On 2007-07-25 14:24, Scott Brim wrote:
> I didn't see a reply from Dino so ...
> 
> On 07/22/2007 17:40 PM, Brian E Carpenter allegedly wrote:
>> General points that aren't mentioned and perhaps should be:
>>
>> MTU size reduction
>> Fragmentation (in IPv4)
>> Referrals (host A passes an address for host B to host C)
> 
> This kind of thing is a reason for maintaining current "address"
> behavior.  What host A passes will be what host B believes its address
> is, and what the LISP system considers to be B's EID.

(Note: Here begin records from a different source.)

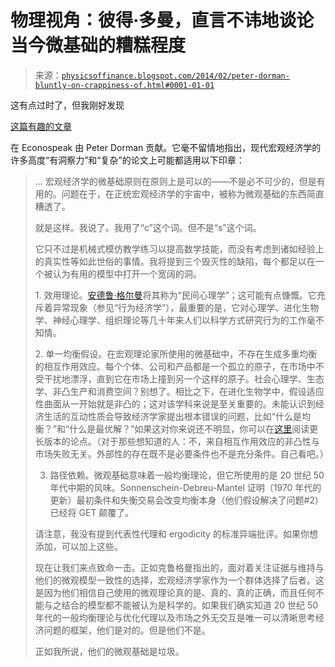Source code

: <!--yml

category: 未分类

date: 2024-05-18 06:53:19

-->

# 物理视角：彼得·多曼，直言不讳地谈论当今微基础的糟糕程度

> 来源：[`physicsoffinance.blogspot.com/2014/02/peter-dorman-bluntly-on-crappiness-of.html#0001-01-01`](http://physicsoffinance.blogspot.com/2014/02/peter-dorman-bluntly-on-crappiness-of.html#0001-01-01)

这有点过时了，但我刚好发现

[这篇有趣的文章](http://econospeak.blogspot.fr/2012/07/the-problem-with-microfoundations-bad.html)

在 Econospeak 由 Peter Dorman 贡献。它毫不留情地指出，现代宏观经济学的许多高度“有洞察力”和“复杂”的论文上可能都适用以下印章：

> ... 宏观经济学的微基础原则在原则上是可以的——不是必不可少的，但是有用的。问题在于，在正统宏观经济学的宇宙中，被称为微观基础的东西简直糟透了。
> 
> 就是这样。我说了。我用了“c”这个词。但不是“s”这个词。
> 
> 它只不过是机械式模仿教学练习以提高数学技能，而没有考虑到诸如经验上的真实性等如此世俗的事情。我将提到三个毁灭性的缺陷，每个都足以在一个被认为有用的模型中打开一个宽阔的洞。
> 
> 1\. 效用理论。[安德鲁·格尔曼](http://andrewgelman.com/2011/09/economists-dont-think-like-accountants-but-maybe-they-should/)将其称为“民间心理学”；这可能有点慷慨。它充斥着异常现象（参见“行为经济学”），最重要的是，它对心理学、进化生物学、神经心理学、组织理论等几十年来人们以科学方式研究行为的工作毫不知情。
> 
> 2\. 单一均衡假设。在宏观理论家所使用的微基础中，不存在生成多重均衡的相互作用效应。每个个体、公司和产品都是一个孤立的原子，在市场中不受干扰地漂浮，直到它在市场上撞到另一个这样的原子。社会心理学、生态学、非凸生产和消费空间？别想了。相比之下，在进化生物学中，假设适应性曲面从一开始就是非凸的；这对该学科来说是至关重要的。未能认识到经济生活的互动性质会导致经济学家提出根本错误的问题，比如“什么是均衡？”和“什么是最优解？”如果这对你来说还不明显，你可以在[这里](http://www.assoeconomiepolitique.org/political-economy-outlook-for-capitalism/?p=1146&aid=2222&sa=0)阅读更长版本的论点。（对于那些想知道的人：不，来自相互作用效应的非凸性与市场失败无关。外部性的存在既不是必要条件也不是充分条件。自己看吧。）
> 
> 3. 路径依赖。微观基础意味着一般均衡理论，但它所使用的是 20 世纪 50 年代中期的风味。Sonnenschein-Debreu-Mantel 证明（1970 年代的更新）最初条件和失衡交易会改变均衡本身（他们假设解决了问题#2）已经将 GET 颠覆了。
> 
> 请注意，我没有提到代表性代理和 ergodicity 的标准异端批评。如果你想添加，可以加上这些。
> 
> 现在让我们来点致命一击。正如克鲁格曼指出的，面对着关注证据与维持与他们的微观模型一致性的选择，宏观经济学家作为一个群体选择了后者。这是因为他们相信自己使用的微观理论真的是、真的、真的正确，而且任何不能与之结合的模型都不能被认为是科学的。如果我们确实知道 20 世纪 50 年代的一般均衡理论与优化代理以及市场之外无交互是唯一可以清晰思考经济问题的框架，他们是对的。但是他们不是。
> 
> 正如我所说，他们的微观基础是垃圾。
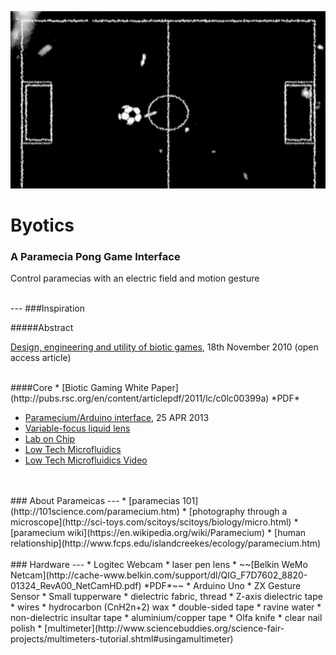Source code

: 

![Byotics](https://raw.githubusercontent.com/connieleung/byotics/gh-pages/assets/img/bioticgames-4.jpg)

# Byotics
### A Paramecia Pong Game Interface
Control paramecias with an electric field and motion gesture




<br>
---
###Inspiration 

#####Abstract

[Design, engineering and utility of biotic games](http://pubs.rsc.org/en/content/articlehtml/2011/lc/c0lc00399a), 18th November 2010 (open access article)


<br>
####Core
* [Biotic Gaming White Paper](http://pubs.rsc.org/en/content/articlepdf/2011/lc/c0lc00399a)  *PDF*

* [Paramecium/Arduino interface](http://making.do/paramecium/), 25 APR 2013
* [Variable-focus liquid lens](https://www.osapublishing.org/oe/fulltext.cfm?uri=oe-15-10-5931&id=134423)
* [Lab on Chip](http://pubs.rsc.org/en/journals/articlecollectionlanding?sercode=lc&themeid=6d7cd3f3-3674-4118-88ba-93af80017515)
* [Low Tech Microfluidics](http://www.cytofluidix.com/low-tech-microfluidics/)
* [Low Tech Microfluidics Video](https://vimeo.com/117917126)



<br>
<br>
### About Parameicas
---
* [paramecias 101](http://101science.com/paramecium.htm)
* [photography through a microscope](http://sci-toys.com/scitoys/scitoys/biology/micro.html)
* [paramecium wiki](https://en.wikipedia.org/wiki/Paramecium)
* [human relationship](http://www.fcps.edu/islandcreekes/ecology/paramecium.htm)



<br>
<br>
### Hardware
---
* Logitec Webcam
* laser pen lens
* ~~[Belkin WeMo Netcam](http://cache-www.belkin.com/support/dl/QIG_F7D7602_8820-01324_RevA00_NetCamHD.pdf) *PDF*~~
* Arduino Uno
* ZX Gesture Sensor
* Small tupperware
* dielectric fabric, thread
* Z-axis dielectric tape
* wires
* hydrocarbon (CnH2n+2) wax
* double-sided tape
* ravine water
* non-dielectric insultar tape
* aluminium/copper tape
* Olfa knife
* clear nail polish
* [multimeter](http://www.sciencebuddies.org/science-fair-projects/multimeters-tutorial.shtml#usingamultimeter)







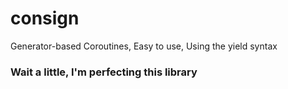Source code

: # consign
 Generator-based Coroutines, Easy to use, Using the yield syntax


### Wait a little, I'm perfecting this library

Sure, but it should be said.

> 
>>> 4.1.  Packet Flow Sequence
>> ...
>>>    1.  host1.abc.com wants to open a TCP connection to host2.xyz.com.
>>>        It does a DNS lookup on host2.xyz.com.  An A record is returned.
>>>        This address is used as the destination EID and the locally-
>>>        assigned address of host1.abc.com is used as the source EID.  An
>>>        IP packet is built using the EIDs in the IP header and sent to
>>>        the default router.
>> 'default router' seems wrong (it would typically be understood to
>> mean the default router on the host's LAN). Doesn't this mean
>> 'a site egress router' (which is ingress to the LISP domain)?
> 
> This is from the point of view of the originating endpoint, so it's
> not the site egress router.  Whatever it uses to get its packets
> forwarded to the destination -- probably a "default" router, but
> technically "next hop router" is probably better.

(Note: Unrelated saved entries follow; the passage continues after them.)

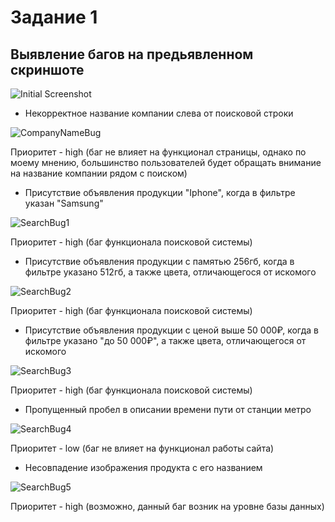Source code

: # Задание 1
## Выявление багов на предьявленном скриншоте 

![Initial Screenshot](https://i.imgur.com/2eNxWq3.png)

- Некорректное название компании слева от поисковой строки

![CompanyNameBug](https://i.imgur.com/x5VrxmD.png) 

Приоритет - high (баг не влияет на функционал страницы, однако по моему мнению, большинство пользователей будет обращать внимание на название компании рядом с поиском)


- Присутствие объявления продукции "Iphone", когда в фильтре указан "Samsung"

![SearchBug1](https://i.imgur.com/4z2Wl6q.png) 

Приоритет - high (баг функционала поисковой системы)


- Присутствие объявления продукции с памятью 256гб, когда в фильтре указано 512гб, а также цвета, отличающегося от искомого

![SearchBug2](https://i.imgur.com/4doXi0k.png) 

Приоритет - high (баг функционала поисковой системы)


- Присутствие объявления продукции с ценой выше 50 000₽, когда в фильтре указано "до 50 000₽", а также цвета, отличающегося от искомого

![SearchBug3](https://i.imgur.com/VgnCOaU.png) 

Приоритет - high (баг функционала поисковой системы)

- Пропущенный пробел в описании времени пути от станции метро

![SearchBug4](https://i.imgur.com/4vnce7F.png) 

Приоритет - low (баг не влияет на функционал работы сайта)

- Несовпадение изображения продукта с его названием

![SearchBug5](https://i.imgur.com/pIXs2FK.png)

Приоритет - high (возможно, данный баг возник на уровне базы данных)
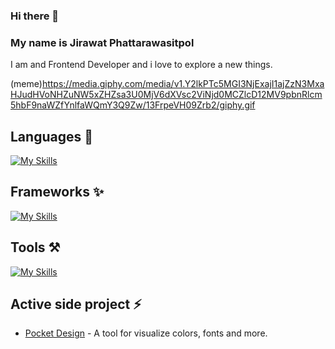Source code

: ### Hi there 👋

### My name is Jirawat Phattarawasitpol

I am and Frontend Developer and i love to explore a new things.

(meme)https://media.giphy.com/media/v1.Y2lkPTc5MGI3NjExajI1ajZzN3MxaHJudHVoNHZuNW5xZHZsa3U0MjV6dXVsc2ViNjd0MCZlcD12MV9pbnRlcm5hbF9naWZfYnlfaWQmY3Q9Zw/13FrpeVH09Zrb2/giphy.gif

## Languages 💬
[![My Skills](https://skillicons.dev/icons?i=html,css,js,ts)](https://skillicons.dev)

## Frameworks ✨
[![My Skills](https://skillicons.dev/icons?i=svelte,react,next)](https://skillicons.dev)

## Tools ⚒️
[![My Skills](https://skillicons.dev/icons?i=tailwind,vite,vscode,pnpm,figma,vercel,postman)](https://skillicons.dev)

## Active side project ⚡️
- [Pocket Design](https://pocket-design.vercel.app/) - A tool for visualize colors, fonts and more.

Yes, but the next line says:
     2.  The default router is configured as an ITR.
Are you saying that all next hop routers are ITRs? I would
have thought that only site egresses would be ITRs.

> 
>> In 6.1.1 and elswhere you give RFC2434 as a reference for
>> AFIs. There's nothing about AFIs in that RFC; in fact AFI documentation
>> is a bit of a mystery.
> 
> Got a better reference?  All I know is BGP docs.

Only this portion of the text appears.